**WHAT YOU SHOULD DO**:
Write the entries out again in full and unchanged, dropping every image.
___ DATASET CONTENT
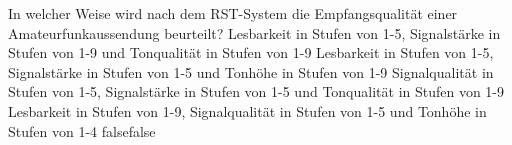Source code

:     {In welcher Weise wird nach dem RST-System die Empfangsqualität einer Amateurfunkaussendung beurteilt?}
    {Lesbarkeit in Stufen von 1-5,  Signalstärke in Stufen von 1-9 und  Tonqualität in Stufen von 1-9}
    {Lesbarkeit in Stufen von 1-5,  Signalstärke in Stufen von 1-5 und  Tonhöhe in Stufen von 1-9}
    {Signalqualität in Stufen von 1-5,  Signalstärke in Stufen von 1-5 und  Tonqualität in Stufen von 1-9}
    {Lesbarkeit in Stufen von 1-9,  Signalqualität in Stufen von 1-5 und  Tonhöhe in Stufen von 1-4}
    {false}{false}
______
**OUTPUT FOR THIS EXERCISE**:
Source code

:     {In welcher Weise wird nach dem RST-System die Empfangsqualität einer Amateurfunkaussendung beurteilt?}
    {Lesbarkeit in Stufen von 1-5,  Signalstärke in Stufen von 1-9 und  Tonqualität in Stufen von 1-9}
    {Lesbarkeit in Stufen von 1-5,  Signalstärke in Stufen von 1-5 und  Tonhöhe in Stufen von 1-9}
    {Signalqualität in Stufen von 1-5,  Signalstärke in Stufen von 1-5 und  Tonqualität in Stufen von 1-9}
    {Lesbarkeit in Stufen von 1-9,  Signalqualität in Stufen von 1-5 und  Tonhöhe in Stufen von 1-4}
    {false}{false}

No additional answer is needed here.